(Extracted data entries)
────

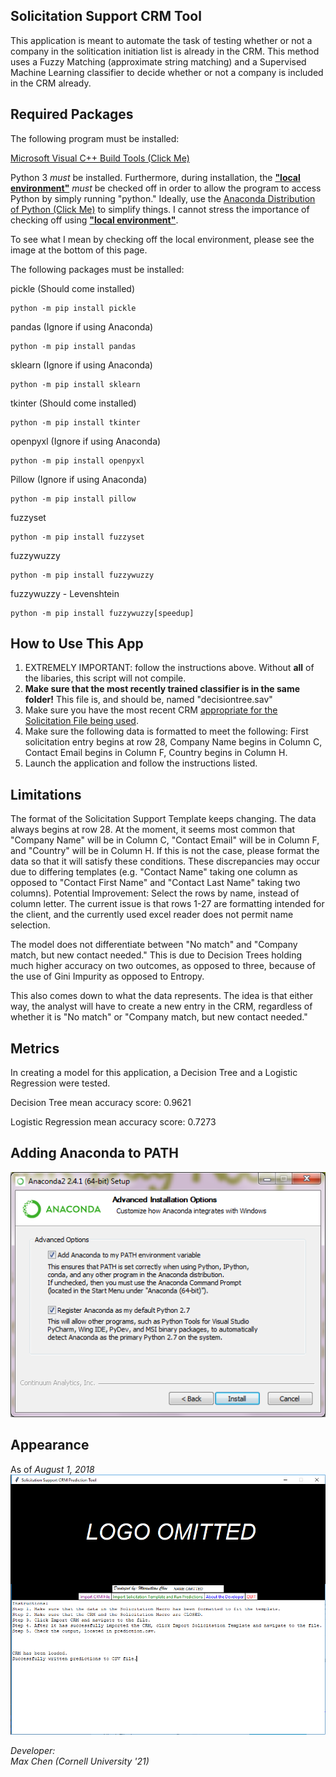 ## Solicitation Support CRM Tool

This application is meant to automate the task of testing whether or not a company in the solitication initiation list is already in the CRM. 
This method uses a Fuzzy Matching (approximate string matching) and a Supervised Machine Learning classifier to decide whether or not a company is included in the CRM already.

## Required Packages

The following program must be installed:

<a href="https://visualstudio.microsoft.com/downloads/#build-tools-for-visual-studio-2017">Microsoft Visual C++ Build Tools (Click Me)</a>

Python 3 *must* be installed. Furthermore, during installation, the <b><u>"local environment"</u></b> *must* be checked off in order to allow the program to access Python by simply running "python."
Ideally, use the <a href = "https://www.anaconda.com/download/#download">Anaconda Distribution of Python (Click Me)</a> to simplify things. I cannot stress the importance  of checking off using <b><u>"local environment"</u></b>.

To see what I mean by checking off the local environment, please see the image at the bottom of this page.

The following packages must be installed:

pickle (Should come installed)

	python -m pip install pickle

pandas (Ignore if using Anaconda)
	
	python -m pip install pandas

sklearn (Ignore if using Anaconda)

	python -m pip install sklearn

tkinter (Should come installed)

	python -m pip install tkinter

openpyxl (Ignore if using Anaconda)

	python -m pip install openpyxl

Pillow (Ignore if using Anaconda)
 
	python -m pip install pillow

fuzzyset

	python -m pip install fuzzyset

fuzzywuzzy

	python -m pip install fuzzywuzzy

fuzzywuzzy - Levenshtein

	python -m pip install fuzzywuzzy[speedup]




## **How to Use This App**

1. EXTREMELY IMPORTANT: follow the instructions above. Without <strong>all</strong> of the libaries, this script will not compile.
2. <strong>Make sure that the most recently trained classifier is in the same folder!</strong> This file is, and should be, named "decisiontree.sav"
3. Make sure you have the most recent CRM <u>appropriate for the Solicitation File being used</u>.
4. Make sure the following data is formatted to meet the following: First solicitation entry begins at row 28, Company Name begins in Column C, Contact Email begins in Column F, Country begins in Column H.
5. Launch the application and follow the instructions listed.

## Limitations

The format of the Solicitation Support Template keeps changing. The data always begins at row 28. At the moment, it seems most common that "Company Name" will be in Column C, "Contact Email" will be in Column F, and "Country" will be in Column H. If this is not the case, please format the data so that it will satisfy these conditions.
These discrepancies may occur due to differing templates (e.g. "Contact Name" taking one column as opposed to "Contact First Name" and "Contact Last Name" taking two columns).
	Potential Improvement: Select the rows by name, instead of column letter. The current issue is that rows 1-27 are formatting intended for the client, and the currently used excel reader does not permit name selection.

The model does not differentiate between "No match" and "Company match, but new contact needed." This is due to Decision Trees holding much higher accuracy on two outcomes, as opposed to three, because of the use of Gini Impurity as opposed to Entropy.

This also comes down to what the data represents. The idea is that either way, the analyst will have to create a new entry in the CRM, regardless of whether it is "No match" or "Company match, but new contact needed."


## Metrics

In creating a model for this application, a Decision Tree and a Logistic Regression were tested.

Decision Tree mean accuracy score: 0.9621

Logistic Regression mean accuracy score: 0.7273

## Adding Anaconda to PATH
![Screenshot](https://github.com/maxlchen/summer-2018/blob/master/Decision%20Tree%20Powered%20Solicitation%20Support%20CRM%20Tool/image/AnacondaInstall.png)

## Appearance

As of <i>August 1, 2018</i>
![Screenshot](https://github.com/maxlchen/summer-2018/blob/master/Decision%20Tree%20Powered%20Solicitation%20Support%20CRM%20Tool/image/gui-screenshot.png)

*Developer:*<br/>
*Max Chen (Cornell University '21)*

────

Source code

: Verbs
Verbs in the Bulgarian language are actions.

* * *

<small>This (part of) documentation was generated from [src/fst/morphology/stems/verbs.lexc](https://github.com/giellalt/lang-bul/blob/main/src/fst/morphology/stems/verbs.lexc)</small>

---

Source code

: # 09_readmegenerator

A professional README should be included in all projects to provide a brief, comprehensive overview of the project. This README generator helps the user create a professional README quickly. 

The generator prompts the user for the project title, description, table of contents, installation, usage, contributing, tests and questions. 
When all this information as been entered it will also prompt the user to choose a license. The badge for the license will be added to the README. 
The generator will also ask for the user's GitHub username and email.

────

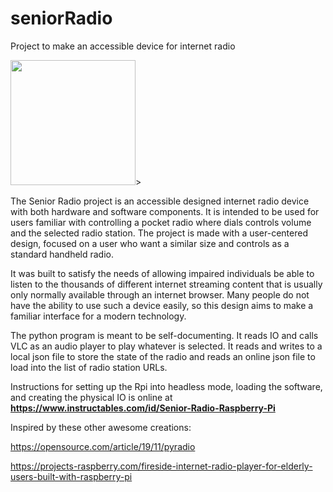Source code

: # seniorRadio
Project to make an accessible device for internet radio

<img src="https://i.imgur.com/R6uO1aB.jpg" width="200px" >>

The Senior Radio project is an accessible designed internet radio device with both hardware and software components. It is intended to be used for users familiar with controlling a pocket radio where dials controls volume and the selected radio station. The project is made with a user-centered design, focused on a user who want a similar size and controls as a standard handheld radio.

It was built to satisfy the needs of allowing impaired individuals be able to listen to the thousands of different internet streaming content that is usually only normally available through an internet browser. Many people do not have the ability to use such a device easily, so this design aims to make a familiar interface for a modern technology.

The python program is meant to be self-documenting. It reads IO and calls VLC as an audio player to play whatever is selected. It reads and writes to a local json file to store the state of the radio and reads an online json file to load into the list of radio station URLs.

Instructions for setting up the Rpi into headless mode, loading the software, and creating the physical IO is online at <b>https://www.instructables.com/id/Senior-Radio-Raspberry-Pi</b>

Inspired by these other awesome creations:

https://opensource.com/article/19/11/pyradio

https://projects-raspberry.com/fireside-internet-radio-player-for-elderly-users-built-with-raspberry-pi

────

_Brief_
Find the line with "## Solicitation Support CRM Tool" in the entries above. Set down exactly every line from it up to and including the line with "This method uses", images excluded.

_Problem solution_
 ## Solicitation Support CRM Tool

This application is meant to automate the task of testing whether or not a company in the solitication initiation list is already in the CRM. 
This method uses a Fuzzy Matching (approximate string matching) and a Supervised Machine Learning classifier to decide whether or not a company is included in the CRM already.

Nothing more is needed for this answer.